As for crosswinds and shifting winds, be prepared to dust off your best crosswind landing technique. One time-honored method of performing a crosswind touchdown calls for the pilot to lower the upwind wing (to prevent the airplane from drifting sideways) using the ailerons, while at the same time applying opposite rudder pressure (to keep the airplane pointed straight down the runway centerline). The challenge is to know just how much of each pressure to apply, and when to apply them. In gusty crosswind conditions, you'll have to move quickly to compensate for shifting wind speeds and vectors. If you don't, you could join the plentiful ranks of those who've bent a propeller, crumpled a wing, or collapsed the landing gear during a botched crosswind landing.
Wind shear on approach. Wind shear is an abrupt change in wind speed or direction within an air mass. The shear takes place at the boundaries where the winds meet, causing turbulent eddies to occur. It can accompany frontal passages, crop up whenever there are strong surface winds, and are sure byproducts of thunderstorm and other convective activity. An airplane moving at cruise speed through an air mass experiencing wind shear is likely to act as though it's in turbulence — a jolt or two as it passes through the shear's boundary zones. But on approach, at slower airspeeds and reduced power settings, wind shear can be deadly. The airplane can descend from an air mass moving in one direction to another with winds running in an opposing direction. One minute the airplane is on a stabilized approach profile. The next, the bottom drops out as airspeed plunges and dangerous sink rates develop. The airspeed plunge is a direct result of a sudden loss of headwind component. The sink is a result of the corresponding loss of lift and effective increase in the tailwind component. At low altitudes, this decreasing-headwind type of wind shear can cause a crash short of the runway. That's especially true of turbine-powered airplanes. Their engines can take precious time to spool up and generate enough airflow over the wings to arrest the descent and climb away. With propeller-driven, piston-powered airplanes, power and thrust responses to throttle commands are much quicker.
Increasing-headwind shears can put you high on the approach path and tempt you to dive to the runway threshold.

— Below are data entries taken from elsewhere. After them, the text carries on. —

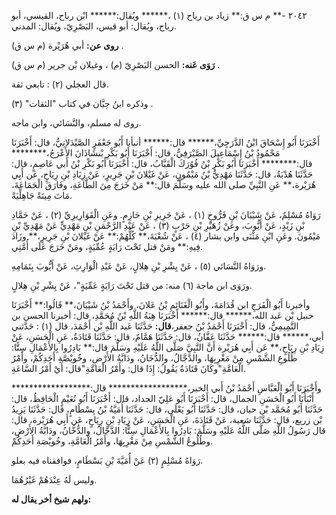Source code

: ٢٠٤٢ -** م س ق:** زياد بن رياح (١) ،****** ويُقال:****** ابْن رباح، القيسي، أبو رياح، ويُقال: أبو قيس، البَصْرِيّ، ويُقال: المدني.

**روى عن:** أبي هُرَيْرة (م س ق) .

**رَوَى عَنه:** الحسن البَصْرِيّ (م) ، وغيلان بْن جرير (م س ق) .

قال العجلي (٢) : تابعي ثقة.

وذكره ابنُ حِبَّان في كتاب "الثقات" (٣) .

روى له مسلم، والنَّسَائي، وابن ماجه.

أَخْبَرَنَا أَبُو إِسْحَاقَ ابْنُ الدَّرَجِيِّ،****** قال:****** أنبأنا أَبُو جَعْفَرٍ الصَّيْدَلانِيُّ، قال: أَخْبَرَنَا مَحْمُودُ بْنُ إِسْمَاعِيلَ الصَّيْرَفِيُّ، قال: أَخْبَرَنَا أَبُو بَكْرِ بْنشَاذَانَ الأَعْرَجُ،******** قال:******** أَخْبَرَنَا أَبُو بَكْرِ بْنُ فُوُرَكَ الْقَبَّابُ، قال: أَخْبَرَنَا أَبُو بَكْرِ بْنُ أَبي عَاصِمٍ، قال: حَدَّثَنَا هُدْبَةُ، قال: حَدَّثَنَا مَهْدِيُّ بْنُ مَيْمُونٍ، عَنْ غَيْلانَ بْنِ جَرِيرٍ، عَنْ زِيَادِ بْنِ رِيَاحٍ، عَن أَبِي هُرَيْرة،** عَنِ النَّبِيِّ صلى الله عليه وسَلَّمَ قال:** مَنْ خَرَجَ مِنَ الطَّاعَةِ، وفَارَقَ الْجَمَاعَةَ، مَاتَ مِيتَةً جَاهِلِّيَةً.

رَوَاهُ مُسْلِمٌ، عَنْ شَيْبَانَ بْنِ فَرُّوخٍ (١) ، عَنْ جَرِيرِ بْنِ حَازِمٍ. وعَنِ الْقَوَارِيرِيِّ (٢) ، عَنْ حَمَّادِ بْنِ زَيْدٍ، عَنْ أَيُّوبَ، وعَنْ زُهَيْرِ بْنِ حَرْبٍ (٣) ، عَنْ عَبْدِ الرَّحْمَنِ بْنِ مَهْدِيٍّ عَنْ مَهْدِيِّ بْنِ مَيْمُونَ. وعَنِ ابْنِ مَثْنَى وابن بشار (٤) ، عَنْ شُعْبَةَ،** كُلُّهُمْ:** عَنْ غَيْلانَ بْنِ جَرِيرٍ،** وزَادَ فِيهِ:** ومَنْ قتل تَحْتَ رَايَةٍ عُمِّيَةٍ، ومَنْ خَرَجَ عَلَى أُمَّتِي.

ورَوَاهُ النَّسَائي (٥) ، عَنْ بِشْرِ بْنِ هِلالٍ، عَنْ عَبْدِ الْوَارِثِ، عَنْ أَيُّوبَ بِتَمَامِهِ.

ورَوَى ابن ماجة (٦) منه: من قتل تَحْتَ رَايَةٍ عَمِّيَةٍ"، عَنْ بِشْرِ بْنِ هِلالٍ.

وأخبرنا أَبُو الْفَرَجِ ابن قُدَامَةَ، وأَبُو الْغَنَائِمِ بْنُ عَلانَ، وأَحْمَدُ بْنُ شَيْبَانَ،** قَالُوا:** أَخْبَرَنَا حنبل بْن عَبد الله،****** قال:****** أَخْبَرَنَا هِبَةُ اللَّهِ بْنُ مُحَمَّدِ، قال: أخبرنا الحسن بن التَّمِيمِيُّ، قال: أَخْبَرَنَا أَحْمَدُ بْنُ جعفر،**قال:** حَدَّثَنَا عَبد اللَّهِ بْن أَحْمَدَ، قال (١) : حَدَّثني أبي،****** قال:****** حَدَّثَنَا عَفَّانُ، قال: حَدَّثَنَا هَمَّامٌ، قال: حَدَّثَنَا قَتَادَةُ، عَنِ الْحَسَنِ، عَنْ زِيَادِ بْنِ رِيَاحٍ،** عَن أَبِي هُرَيْرة أَنَّ النَّبِيَّ صَلَّى اللَّهُ عَلَيْهِ وسَلَّمَ قال:** بَادِرُوا بِالأَعْمَالِ سِتًّا: طُلُوعِ الشَّمْسِ مِنْ مَغْرِبِهَا، والدَّجَّالُ، والدُّخَانُ، ودَابَّةُ الأَرْضِ، وخُويْصَّةِ أَحَدِكُمْ، وأَمْرُ الْعَامَّةِ"وكَانَ قَتَادَةُ يَقُولُ: إِذَا قال: وأَمْرُ الْعَامَّةِ"قال: أَيْ أَمْرُ السَّاعَةِ.

وأَخْبَرَنَا أَبُو الْعَبَّاسِ أَحْمَدُ بْنُ أَبي الخير،****************** قال:****************** أَنْبَأَنَا أَبُو الْحَسَنِ الجمال، قال: أَخْبَرَنَا أَبُو عَلِيّ الحداد، قال: أَخْبَرَنَا أَبُو نُعَيْمٍ الْحَافِظُ، قال: حَدَّثَنَا أَبُو مُحَمَّد بْن حيان، قال: حَدَّثَنَا أَبُو يَعْلَى، قال: حَدَّثَنَا أُمَيَّةُ بْنُ بِسْطَامٍ، قال: حَدَّثَنَا يَزِيدُ بْن زريع، قال: حَدَّثَنَا شعبة، عَنْ قَتَادَةَ، عَنِ الْحَسَنِ، عَنْ زِيَادِ بْنِ رِيَاحٍ، عَن أَبِي هُرَيْرة، قال: قال رَسُولُ اللَّهِ صَلَّى اللَّهُ عَلَيْهِ وسَلَّمَ: بَادِرُوا بِالأَعْمَالِ سِتًّا: الدَّجَّالُ، والدُّخَّانُ، ودَابَّةُ الأَرْضِ، وطُلُوعُ الشَّمْسِ مِنْ مَغْرِبِهَا، وأَمْرُ الْعَامَّةِ، وخُويْصَةِ أَحَدِكُمْ.

رَوَاهُ مُسْلِمٍ (٢) عَنْ أُمَيَّةَ بْنِ بَسْطَامٍ، فوافقناه فيه بعلو.

وليس لَهُ عِنْدَهُمْ غَيْرُهُمَا.

**ولهم شيخ أخر يقال له:**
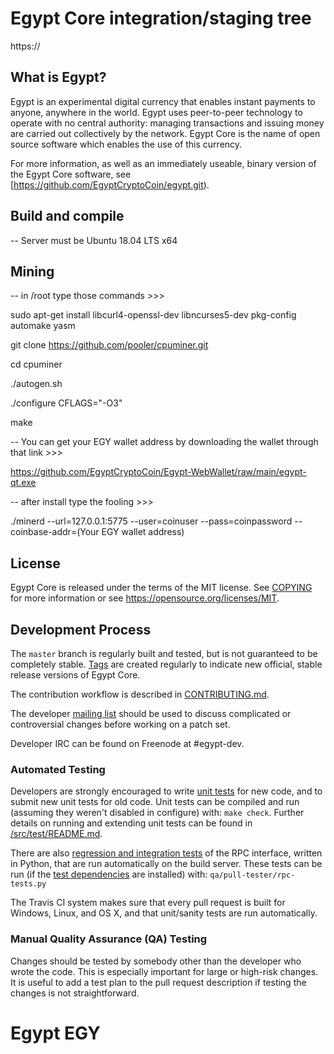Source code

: Egypt Core integration/staging tree
=====================================

https://

What is Egypt?
----------------

Egypt is an experimental digital currency that enables instant payments to
anyone, anywhere in the world. Egypt uses peer-to-peer technology to operate
with no central authority: managing transactions and issuing money are carried
out collectively by the network. Egypt Core is the name of open source
software which enables the use of this currency.

For more information, as well as an immediately useable, binary version of
the Egypt Core software, see [https://github.com/EgyptCryptoCoin/egypt.git).

Build and compile
-----------------
-- Server must be Ubuntu 18.04 LTS x64

Mining
------
-- in /root type those commands >>>

sudo apt-get install libcurl4-openssl-dev libncurses5-dev pkg-config automake yasm

git clone https://github.com/pooler/cpuminer.git

cd cpuminer

./autogen.sh

./configure CFLAGS="-O3"

make

-- You can get your EGY wallet address by downloading the wallet through that link >>>

https://github.com/EgyptCryptoCoin/Egypt-WebWallet/raw/main/egypt-qt.exe

-- after install type the fooling >>>

./minerd --url=127.0.0.1:5775 --user=coinuser --pass=coinpassword --coinbase-addr=(Your EGY wallet address)

License
-------

Egypt Core is released under the terms of the MIT license. See [COPYING](COPYING) for more
information or see https://opensource.org/licenses/MIT.

Development Process
-------------------

The `master` branch is regularly built and tested, but is not guaranteed to be
completely stable. [Tags](https://github.com/egypt-project/egypt/tags) are created
regularly to indicate new official, stable release versions of Egypt Core.

The contribution workflow is described in [CONTRIBUTING.md](CONTRIBUTING.md).

The developer [mailing list](https://egyptegy.com)
should be used to discuss complicated or controversial changes before working
on a patch set.

Developer IRC can be found on Freenode at #egypt-dev.

### Automated Testing

Developers are strongly encouraged to write [unit tests](src/test/README.md) for new code, and to
submit new unit tests for old code. Unit tests can be compiled and run
(assuming they weren't disabled in configure) with: `make check`. Further details on running
and extending unit tests can be found in [/src/test/README.md](/src/test/README.md).

There are also [regression and integration tests](/qa) of the RPC interface, written
in Python, that are run automatically on the build server.
These tests can be run (if the [test dependencies](/qa) are installed) with: `qa/pull-tester/rpc-tests.py`

The Travis CI system makes sure that every pull request is built for Windows, Linux, and OS X, and that unit/sanity tests are run automatically.

### Manual Quality Assurance (QA) Testing

Changes should be tested by somebody other than the developer who wrote the
code. This is especially important for large or high-risk changes. It is useful
to add a test plan to the pull request description if testing the changes is
not straightforward.

# Egypt EGY
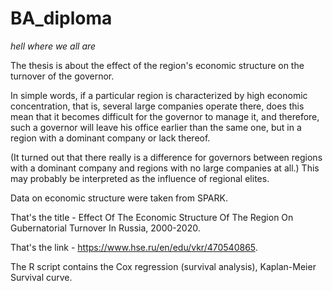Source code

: # BA_diploma
*hell where we all are*

The thesis is about the effect of the region's economic structure on the turnover of the governor. 

In simple words, if a particular region is characterized by high economic concentration, that is, several large companies operate there, does this mean that it becomes difficult for the governor to manage it, and therefore, such a governor will leave his office earlier than the same one, but in a region with a dominant company or lack thereof.

(It turned out that there really is a difference for governors between regions with a dominant company and regions with no large companies at all.) This may probably be interpreted as the influence of regional elites. 

Data on economic structure were taken from SPARK.

That's the title - Effect Of The Economic Structure Of The Region On Gubernatorial Turnover In Russia, 2000-2020.

That's the link - https://www.hse.ru/en/edu/vkr/470540865.

The R script contains the Cox regression (survival analysis), Kaplan-Meier Survival curve.
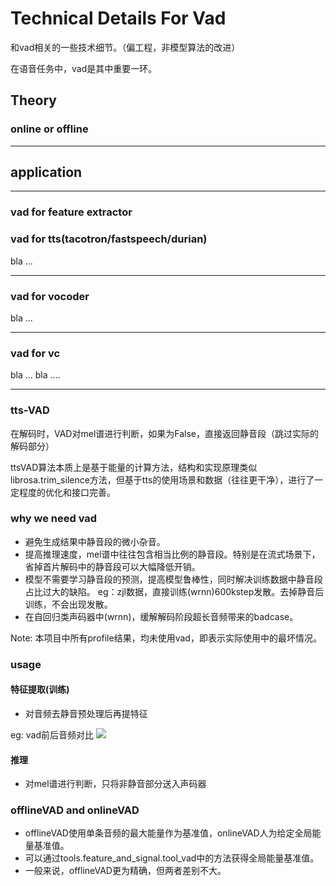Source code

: # Technical Details For Vad

和vad相关的一些技术细节。（偏工程，非模型算法的改进）

在语音任务中，vad是其中重要一环。

## Theory 

### online or offline


---


## application

---

### vad for feature extractor

### vad for tts(tacotron/fastspeech/durian)

bla ...

---

### vad for vocoder

bla ...

---

### vad for vc

bla ...
bla ....

---


### tts-VAD

在解码时，VAD对mel谱进行判断，如果为False，直接返回静音段（跳过实际的解码部分）

ttsVAD算法本质上是基于能量的计算方法，结构和实现原理类似librosa.trim_silence方法，但基于tts的使用场景和数据（往往更干净），进行了一定程度的优化和接口完善。

### why we need vad

- 避免生成结果中静音段的微小杂音。
- 提高推理速度，mel谱中往往包含相当比例的静音段。特别是在流式场景下，省掉首片解码中的静音段可以大幅降低开销。
- 模型不需要学习静音段的预测，提高模型鲁棒性，同时解决训练数据中静音段占比过大的缺陷。
    eg：zjl数据，直接训练(wrnn)600kstep发散。去掉静音后训练，不会出现发散。
- 在自回归类声码器中(wrnn)，缓解解码阶段超长音频带来的badcase。

Note: 本项目中所有profile结果，均未使用vad，即表示实际使用中的最坏情况。

### usage

#### 特征提取(训练)
- 对音频去静音预处理后再提特征

eg: vad前后音频对比
![](pic/vad.png)

#### 推理
- 对mel谱进行判断，只将非静音部分送入声码器 

### offlineVAD and onlineVAD
- offlineVAD使用单条音频的最大能量作为基准值，onlineVAD人为给定全局能量基准值。
- 可以通过tools.feature_and_signal.tool_vad中的方法获得全局能量基准值。
- 一般来说，offlineVAD更为精确，但两者差别不大。

 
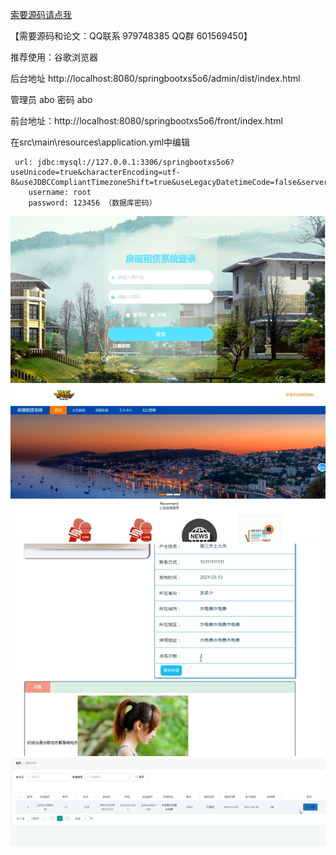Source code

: 

[索要源码请点我](http://mp.weixin.qq.com/mp/appmsgalbum?__biz=MzkwMDY3MTY0Nw==&action=getalbum&album_id=3423120253595582465&scene=173&subscene=&sessionid=svr_dbd799d91a1&enterid=1713666527&from_msgid=&from_itemidx=&count=3&nolastread=1#wechat_redirect)

【需要源码和论文：QQ联系 979748385 QQ群 601569450】

推荐使用：谷歌浏览器 

后台地址
http://localhost:8080/springbootxs5o6/admin/dist/index.html

管理员  abo 密码 abo


前台地址：http://localhost:8080/springbootxs5o6/front/index.html



在src\main\resources\application.yml中编辑
											
	 url: jdbc:mysql://127.0.0.1:3306/springbootxs5o6?useUnicode=true&characterEncoding=utf-8&useJDBCCompliantTimezoneShift=true&useLegacyDatetimeCode=false&serverTimezone=UTC
	    username: root
	    password: 123456 （数据库密码）

![输入图片说明](bb2ae4f3b62190becd45443e1a9bc9a.png)
![输入图片说明](3283fc24d9e197faa9419dfb58d6a8b.png)
![输入图片说明](879efa1df2f6e2f8ac5c0ca0840f71e.png)
![输入图片说明](6941dc57bd4738e006189eb8e1f9ef9.png)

In decreasing-headwind shears, the pilot's response should be to apply power, and perform a go-around or missed approach if the airplane is so low that the situation warrants it. In increasing-headwind shears, a power adjustment is also in order — a decrease, if the touchdown can be made on the first third of the runway, or an increase to climb power if an overshoot appears likely.
Mountain waves. Expect downwind wavelike activity any time stable air flows over high terrain. Mountain waves are more pronounced when the winds aloft cross ridges and ranges at a perpendicular angle. Sometimes, mountain waves are marked by altocumulus standing lenticular clouds (abbreviated as ACSL in aviation weather reports and forecasts). Other times, Kelvin-Helmholtz clouds can identify shearing waves aloft; these clouds look like a sequence of breaking ocean waves. Still other times, waves take place in clear air. When flying in docile waves, you'll have mainly smooth conditions. But you'll notice airspeed increases and decreases if you maintain altitude (or are on autopilot), or uncommanded climbs and descents if you don't. The answer here is to ride out the waves instead of radically climbing or diving, and to inform ATC should you be unable to hold your altitude excursions to acceptable levels. If you're flying on an IFR flight plan, you can try asking ATC for an altitude block. This will give you clearance to go up or down within a certain altitude range-suggested by you.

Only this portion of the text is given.